One in three people over the age of 75 have chronic kidney disease – and I’m one of them. It naturally becomes more common as we age, rising from one in seven cases in adults generally.
My classification as a CKD sufferer depends on a measurement of kidney function called the glomerular filtration rate (GFR), which measures the speed at which your kidneys can filter and clean your blood, described as the number of millilitres a minute. It’s also related to your size and height.
Performing a full GFR test is long and laborious so we’ve come up with an ‘estimated’ GFR. The eGFR is calculated using the levels of certain chemicals in the blood like creatinine.
The higher they are the more slowly your kidneys are cleaning your blood, the lower your eGFR and the greater the risk of needing some kind of replacement therapy.
And this is the nub. The eGFR can be an indication of future deterioration in kidney function over the next five years, so you can plan ahead.
My eGFR hovers around 50 which is the cut-off point of what’s considered normal. So what should an eGFR be? A normal rating is 60 or more. If your eGFR is less than 60 for eight months, your kidneys may not be working well.
As eGFR drops with age, at 50-59 it’s 93, at 60-69 it’s 85 but over 70 years of age, 60 or below could be considered normal, which is how I view mine.
To my mind an estimated figure for a measurement as important as GFR always seemed second best, especially as questions have been raised over the legitimacy of creatinine as a biomarker for renal function.
Therefore, NICE has come up with a more comprehensive calculation to assess renal function – Kidney Failure Risk Equation (KFRE) based on age, gender, eGFR and ARC (augmented renal clearance).
This value can be used as a indicator of future needs as it’s more sensitive and more specific than the eGFR on its own.
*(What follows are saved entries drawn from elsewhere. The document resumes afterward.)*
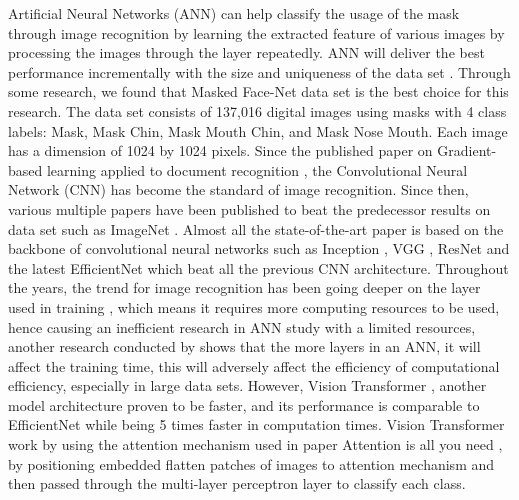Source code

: \documentclass{article}
\begin{document}
Artificial Neural Networks (ANN) can help classify the usage of the mask through image recognition by learning the extracted feature of various images by processing the images through the layer repeatedly. ANN will deliver the best performance incrementally with the size and uniqueness of the data set \citep{shahinfar2020datasize}. Through some research, we found that Masked Face-Net data set \citep{Cabani2021} is the best choice for this research. The data set consists of 137,016 digital images using masks with 4 class labels: Mask, Mask Chin, Mask Mouth Chin, and Mask Nose Mouth. Each image has a dimension of 1024 by 1024 pixels.
Since the published paper on Gradient-based learning applied to document recognition \citep{lecun1998cnn}, the Convolutional Neural Network (CNN) has become the standard of image recognition. Since then, various multiple papers have been published to beat the predecessor results on data set such as ImageNet \citep{deng2009imagenet}. Almost all the state-of-the-art paper is based on the backbone of convolutional neural networks such as Inception \citep{szegedey2014inception}, VGG \citep{simonyan15vgg}, ResNet \citep{he2015resnet} and the latest EfficientNet \citep{tan2019efficientnet} which beat all the previous CNN architecture. Throughout the years, the trend for image recognition has been going deeper on the layer used in training \citep{alzubaidi2021surveycnn}, which means it requires more computing resources to be used, hence causing an inefficient research in ANN study with a limited resources, another research conducted by \citep{novanto2020} shows that the more layers in an ANN, it will affect the training time, this will adversely affect the efficiency of computational efficiency, especially in large data sets. However, Vision Transformer \citep{Dosovitskiy2020} , another model architecture proven to be faster, and its performance is comparable to EfficientNet while being 5 times faster in computation times. Vision Transformer work by using the attention mechanism used in paper Attention is all you need \citep{Vaswani2017}, by positioning embedded flatten patches of images to attention mechanism and then passed through the multi-layer perceptron layer to classify each class.
\end{document}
Patients who are going to need kidney replacement therapy can therefore be identified earlier and receive proper care sooner.
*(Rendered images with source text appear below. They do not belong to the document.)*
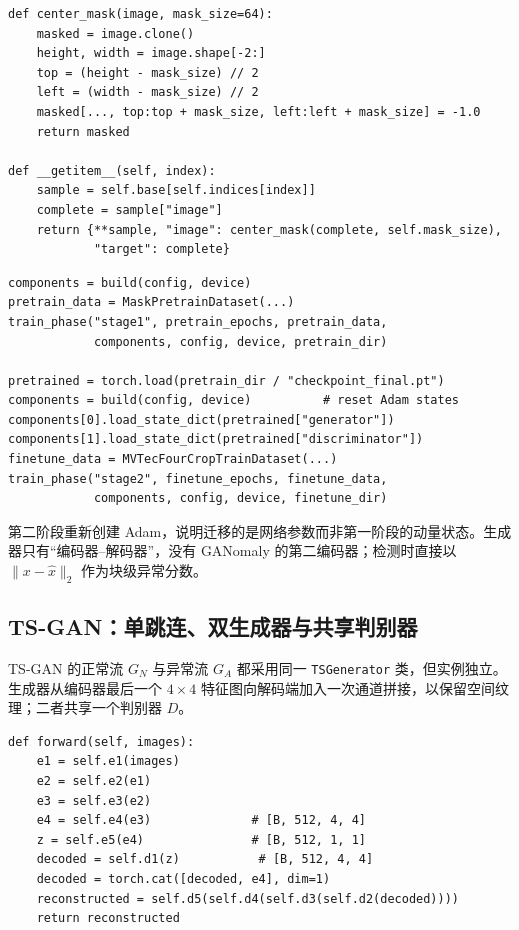 \documentclass[UTF8,12pt]{ctexart}
\begin{document}
\begin{lstlisting}[style=pythonstyle,caption={Mask Encoders 的中心遮挡样本},label={lst:mask-data}]
def center_mask(image, mask_size=64):
    masked = image.clone()
    height, width = image.shape[-2:]
    top = (height - mask_size) // 2
    left = (width - mask_size) // 2
    masked[..., top:top + mask_size, left:left + mask_size] = -1.0
    return masked

def __getitem__(self, index):
    sample = self.base[self.indices[index]]
    complete = sample["image"]
    return {**sample, "image": center_mask(complete, self.mask_size),
            "target": complete}
\end{lstlisting}

\begin{lstlisting}[style=pythonstyle,caption={Mask Encoders 的两阶段权重衔接},label={lst:mask-stages}]
components = build(config, device)
pretrain_data = MaskPretrainDataset(...)
train_phase("stage1", pretrain_epochs, pretrain_data,
            components, config, device, pretrain_dir)

pretrained = torch.load(pretrain_dir / "checkpoint_final.pt")
components = build(config, device)          # reset Adam states
components[0].load_state_dict(pretrained["generator"])
components[1].load_state_dict(pretrained["discriminator"])
finetune_data = MVTecFourCropTrainDataset(...)
train_phase("stage2", finetune_epochs, finetune_data,
            components, config, device, finetune_dir)
\end{lstlisting}

第二阶段重新创建 Adam，说明迁移的是网络参数而非第一阶段的动量状态。生成器只有“编码器--解码器”，没有 GANomaly 的第二编码器；检测时直接以 $\lVert x-\hat{x}\rVert_2$ 作为块级异常分数。

\subsection{TS-GAN：单跳连、双生成器与共享判别器}

TS-GAN 的正常流 $G_N$ 与异常流 $G_A$ 都采用同一 \texttt{TSGenerator} 类，但实例独立。生成器从编码器最后一个 $4\times4$ 特征图向解码端加入一次通道拼接，以保留空间纹理；二者共享一个判别器 $D$。

\begin{lstlisting}[style=pythonstyle,caption={TS-GAN 单次跳跃连接的前向传播},label={lst:ts-forward}]
def forward(self, images):
    e1 = self.e1(images)
    e2 = self.e2(e1)
    e3 = self.e3(e2)
    e4 = self.e4(e3)              # [B, 512, 4, 4]
    z = self.e5(e4)               # [B, 512, 1, 1]
    decoded = self.d1(z)           # [B, 512, 4, 4]
    decoded = torch.cat([decoded, e4], dim=1)
    reconstructed = self.d5(self.d4(self.d3(self.d2(decoded))))
    return reconstructed
\end{lstlisting}
\end{document}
An impressive team of nephrologists headed up by Rouvick M Gama of King’s College Hospital, London, believe the KFRE can provide people with their own risk assessment, and so help them proactively manage their condition and draw up management plans for future care.
You can help keep your eGFR healthy by keeping your blood pressure normal, exercising, limiting alcohol and eating a balanced diet.